例えばボクシングならば、蹴りや投げが無い事が大前提として競技が成り立っている。

柔道ならば打撃が無い事がそれにあたる。

競技の中での強さを求めるならば、ボクサーは投げ技や蹴り技を練習する必要が無い。

試合に勝つ為の技術や攻防だけを体得すればそれで良い。


しかし、喧嘩にはルールが無い。

ボクサーが投げられたから負けた、柔道家が殴られたから負けたと言っても何の言い訳にもならない。

対処出来ない方が悪いのだ。


シビアな路上で有効な技、、、それ即ち危険度の高い技となる。
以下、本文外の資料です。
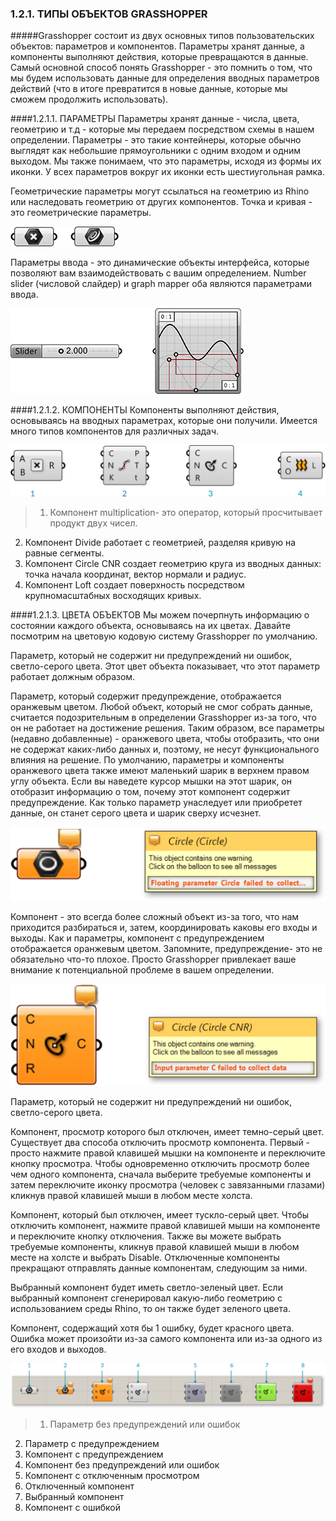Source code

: ### 1.2.1. ТИПЫ ОБЪЕКТОВ GRASSHOPPER

#####Grasshopper состоит из двух основных типов пользовательских объектов: параметров и компонентов. Параметры хранят данные, а компоненты выполняют действия, которые превращаются в данные. Самый основной способ понять Grasshopper - это помнить о том, что мы будем использовать данные для определения вводных параметров действий (что в итоге превратится в новые данные, которые мы сможем продолжить использовать).

####1.2.1.1. ПАРАМЕТРЫ
Параметры хранят данные - числа, цвета, геометрию и т.д - которые мы передаем посредством схемы в нашем определении. Параметры - это такие контейнеры, которые обычно выглядят как небольшие прямоугольники с одним входом и одним выходом. Мы также понимаем, что это параметры, исходя из формы их иконки. У всех параметров вокруг их иконки есть шестиугольная рамка.

Геометрические параметры могут ссылаться на геометрию из Rhino или наследовать геометрию от других компонентов. Точка и кривая - это геометрические параметры.

![IMAGE](images/1-2-1/1-2-1_001-geometry-parameters.png)

Параметры ввода - это динамические объекты интерфейса, которые позволяют вам взаимодействовать с вашим определением. Number slider (числовой слайдер) и graph mapper оба являются параметрами ввода.

![IMAGE](images/1-2-1/1-2-1_002-input-parameters.png)

####1.2.1.2. КОМПОНЕНТЫ
Компоненты выполняют действия, основываясь на вводных параметрах, которые они получили. Имеется много типов компонентов для различных задач.

![IMAGE](images/1-2-1/1-2-1_003-components.png)

>1. Компонент multiplication- это оператор, который просчитывает продукт двух чисел.
2. Компонент Divide работает с геометрией, разделяя кривую на равные сегменты.
3. Компонент Circle CNR создает геометрию круга из вводных данных: точка начала координат, вектор нормали и радиус.
4. Компонент Loft создает поверхность посредством крупномасштабных восходящих кривых.

####1.2.1.3. ЦВЕТА ОБЪЕКТОВ
Мы можем почерпнуть информацию о состоянии каждого объекта, основываясь на их цветах. Давайте посмотрим на цветовую кодовую систему Grasshopper по умолчанию.

Параметр, который не содержит ни предупреждений ни ошибок, светло-серого цвета.
Этот цвет объекта показывает, что этот параметр работает должным образом.

Параметр, который содержит предупреждение, отображается оранжевым цветом. Любой объект, который не смог собрать данные, считается подозрительным в определении Grasshopper из-за того, что он не работает на достижение решения. Таким образом, все параметры (недавно добавленные) - оранжевого цвета, чтобы отобразить, что они не содержат каких-либо данных и, поэтому, не несут функционального влияния на решение. По умолчанию, параметры и компоненты оранжевого цвета также имеют маленький шарик в верхнем правом углу объекта. Если вы наведете курсор мышки на этот шарик, он отобразит информацию о том, почему этот компонент содержит предупреждение. Как только параметр унаследует или приобретет данные, он станет серого цвета и шарик сверху исчезнет.

![IMAGE](images/1-2-1/1-2-1_004-parameter-warning.png)

Компонент - это всегда более сложный объект из-за того, что нам приходится разбираться и, затем, координировать каковы его входы и выходы. Как и параметры, компонент с предупреждением отображается оранжевым цветом. Запомните, предупреждение- это не обязательно что-то плохое. Просто Grasshopper привлекает ваше внимание к потенциальной проблеме в вашем определении.

![IMAGE](images/1-2-1/1-2-1_005-component-warning.png)

Параметр, который не содержит ни предупреждений ни ошибок, светло-серого цвета.

Компонент, просмотр которого был отключен, имеет темно-серый цвет. Существует два способа отключить просмотр компонента. Первый - просто нажмите правой клавишей мышки на компоненте и переключите кнопку просмотра. Чтобы одновременно отключить просмотр более чем одного компонента, сначала выберите требуемые компоненты и затем переключите иконку просмотра (человек с завязанными глазами) кликнув правой клавишей мыши в любом месте холста.

Компонент, который был отключен, имеет тускло-серый цвет. Чтобы отключить компонент, нажмите правой клавишей мыши на компоненте и переключите кнопку отключения. Также вы можете выбрать требуемые компоненты, кликнув правой клавишей мыши в любом месте на холсте и выбрать Disable. Отключенные компоненты прекращают отправлять данные компонентам, следующим за ними.

Выбранный компонент будет иметь светло-зеленый цвет. Если выбранный компонент сгенерировал какую-либо геометрию с использованием среды Rhino, то он также будет зеленого цвета.

Компонент, содержащий хотя бы 1 ошибку, будет красного цвета. Ошибка может произойти из-за самого компонента или из-за одного из его входов и выходов.

![IMAGE](images/1-2-1/1-2-1_006-object-colors.png)
>1. Параметр без предупреждений или ошибок
2. Параметр с предупреждением
3. Компонент с предупреждением
4. Компонент без предупреждений или ошибок
5. Компонент с отключенным просмотром
6. Отключенный компонент
7. Выбранный компонент
8. Компонент с ошибкой

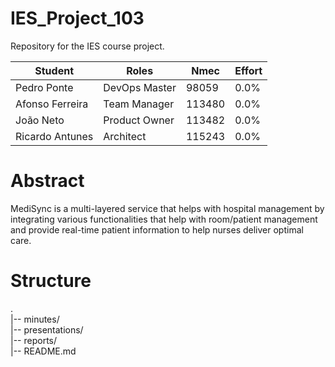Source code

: # IES_Project_103

Repository for the IES course project.

| Student         | Roles         | Nmec   | Effort |
| --------------- | ------------- | ------ | ------ |
| Pedro Ponte     | DevOps Master | 98059  | 0.0%   |
| Afonso Ferreira | Team Manager  | 113480 | 0.0%   |
| João Neto       | Product Owner | 113482 | 0.0%   |
| Ricardo Antunes | Architect     | 115243 | 0.0%   |

# Abstract
MediSync is a multi-layered service that helps with hospital management by integrating various functionalities that help with room/patient management and provide real-time patient information to help nurses deliver optimal care.

# Structure
.  
|-- minutes/  
|-- presentations/  
|-- reports/  
|-- README.md  
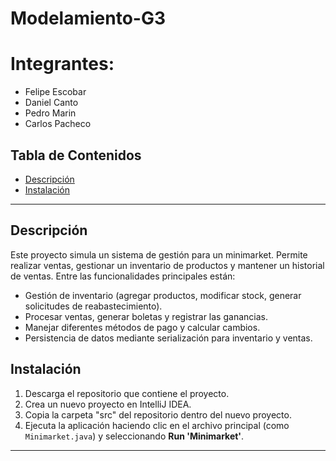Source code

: # Modelamiento-G3
# Integrantes: 
- Felipe Escobar
- Daniel Canto
- Pedro Marin
- Carlos Pacheco

## Tabla de Contenidos
- [Descripción](#descripción)
- [Instalación](#instalación)

---

## Descripción
Este proyecto simula un sistema de gestión para un minimarket. Permite realizar ventas, gestionar un inventario de productos y mantener un historial de ventas. Entre las funcionalidades principales están:

- Gestión de inventario (agregar productos, modificar stock, generar solicitudes de reabastecimiento).
- Procesar ventas, generar boletas y registrar las ganancias.
- Manejar diferentes métodos de pago y calcular cambios.
- Persistencia de datos mediante serialización para inventario y ventas.

## Instalación

1. Descarga el repositorio que contiene el proyecto.
2. Crea un nuevo proyecto en IntelliJ IDEA.
3. Copia la carpeta "src" del repositorio dentro del nuevo proyecto. 
4. Ejecuta la aplicación haciendo clic en el archivo principal (como `Minimarket.java`) y seleccionando **Run 'Minimarket'**.

---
目や金的への攻撃が代表格だが、当然ながらこれらは競技としての格闘技では反則となる。

つまり競技で強くなろうとすれば、間違いなく喧嘩には弱くなるし、逆に喧嘩の強さを求めるならば競技では勝てなくなる。

ここに大きなジレンマが生まれるのだ。しかし崇は微塵も迷う事無く路上の現実を選んだ。


話は20年前に遡る。

15才の崇は、近所で中華料理屋を営む男から中国武術を学んでいた。この頃はまだ純粋に武術や格闘技が好きでやっていたが、それでも週に数回は街中で殴り殴られる日々を過ごしていた。

そんなある日、学校の帰り道で3人組の男達と口論になった。理由は有りがちでつまらない物だ。

「目付きが気にいらん」

と、3人組の方から因縁をつけてきたのだ。

(面倒くさ、、、)正直、億劫だった。

こうも頻繁に喧嘩を重ねると食指も進まなくなる。


強い相手とのタイマンは楽しいが、目の前の「悪者達」は見るからに質が悪そうだった。崇はスーパーで売られている3袋100円の饂飩麺を連想していた。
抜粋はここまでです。